Le dita di Nijimura si serrano con forza attorno alle mie braccia, mi sta parlando, ma io sono troppo impegnato a cercare qualcosa di rosso nella nebbia che attanaglia i miei occhi per riuscire a capire cosa sta dicendo.
«Akashi?!»
Mi ha mai amato davvero?
«Akashi! Lo so che sei qui! Hai scelto lui perché è migliore di me?!»
Sono in ginocchio, le mani protese alla ricerca di qualcosa che non posso afferrare e gli occhi velati da una coltre di ghiaccio: non so più dire cosa mi circonda, non so più dire nemmeno chi sono. Cosa sono.


Nijimura mi ha sbattuto fuori dalla sua stanza.
Non so quanto tempo sono rimasto inginocchiato di fronte alla sua porta, ma non appena il ghiaccio sui miei occhi si è sciolto e i colori hanno ricominciato a scaldare le mie palpebre con le loro carezze gentili, mi sono allontanato dall'albergo e sono arrivato qui, su uno dei minuscoli ponti di pietra che sovrastano il fiume Sousei.
La società mi sta spogliando lentamente, e dopo che avrà smantellato del tutto la mia identità, privandomi dell'abito che tempo fa mi ha cucito addosso lei stessa, perderò la vista e rimarrò completamente solo.
Chi vorrebbe convivere con la consapevolezza di non essere mai stato amato da nessuno?
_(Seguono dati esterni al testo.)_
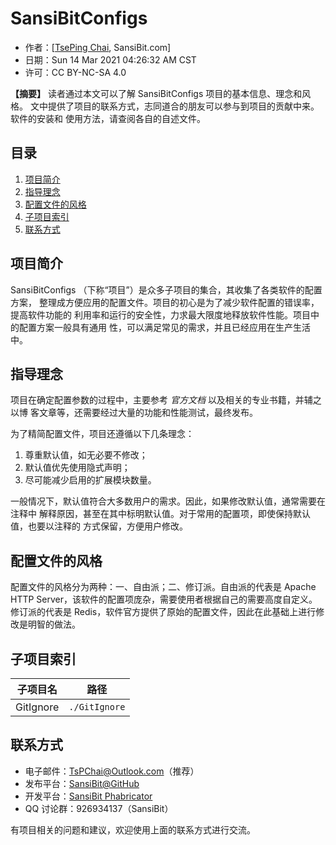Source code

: # SansiBitConfigs

*   作者：[[TsePing Chai](mailto:TsPChai@Outlook.com), SansiBit.com]
*   日期：Sun 14 Mar 2021 04:26:32 AM CST
*   许可：CC BY-NC-SA 4.0

**【摘要】** 读者通过本文可以了解 SansiBitConfigs 项目的基本信息、理念和风格。
文中提供了项目的联系方式，志同道合的朋友可以参与到项目的贡献中来。软件的安装和
使用方法，请查阅各自的自述文件。

## 目录

1.  [项目简介](#项目简介)
1.  [指导理念](#指导理念)
1.  [配置文件的风格](#配置文件的风格)
1.  [子项目索引](#子项目索引)
1.  [联系方式](#联系方式)

## 项目简介

SansiBitConfigs （下称“项目”）是众多子项目的集合，其收集了各类软件的配置方案，
整理成方便应用的配置文件。项目的初心是为了减少软件配置的错误率，提高软件功能的
利用率和运行的安全性，力求最大限度地释放软件性能。项目中的配置方案一般具有通用
性，可以满足常见的需求，并且已经应用在生产生活中。

## 指导理念

项目在确定配置参数的过程中，主要参考 *官方文档* 以及相关的专业书籍，并辅之以博
客文章等，还需要经过大量的功能和性能测试，最终发布。

为了精简配置文件，项目还遵循以下几条理念：

1.  尊重默认值，如无必要不修改；
1.  默认值优先使用隐式声明；
1.  尽可能减少启用的扩展模块数量。

一般情况下，默认值符合大多数用户的需求。因此，如果修改默认值，通常需要在注释中
解释原因，甚至在其中标明默认值。对于常用的配置项，即使保持默认值，也要以注释的
方式保留，方便用户修改。

## 配置文件的风格

配置文件的风格分为两种：一、自由派；二、修订派。自由派的代表是 Apache HTTP
Server，该软件的配置项庞杂，需要使用者根据自己的需要高度自定义。修订派的代表是
Redis，软件官方提供了原始的配置文件，因此在此基础上进行修改是明智的做法。

## 子项目索引

| 子项目名 | 路径 |
| --- | --- |
| GitIgnore | `./GitIgnore` |

## 联系方式

*   电子邮件：[TsPChai@Outlook.com](mailto:TsPChai@Outlook.com)（推荐）
*   发布平台：[SansiBit@GitHub](https://GitHub.com/SansiBit)
*   开发平台：[SansiBit Phabricator](https://Phabricator.SansiBit.com)
*   QQ 讨论群：926934137（SansiBit）

有项目相关的问题和建议，欢迎使用上面的联系方式进行交流。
Chi, in una storia, vorrebbe mai recitare la parte dell'esule o del folle?
Chi sono io? Mayuzumi Chihiro? No, io sono soltanto una persona, e in quanto tale ho dei limiti, in quanto tale, nessuno si ricorderà di me quando sarò scomparso per sempre.
Alle mie spalle, il suono cristallino di una campanella si intreccia alle risate di una bambina.
Guardo l'acqua torbida del fiume che gorgoglia sotto i miei occhi, e forse, per la prima volta in tutta la mia vita, la prospettiva della morte mi appare terribilmente invitante.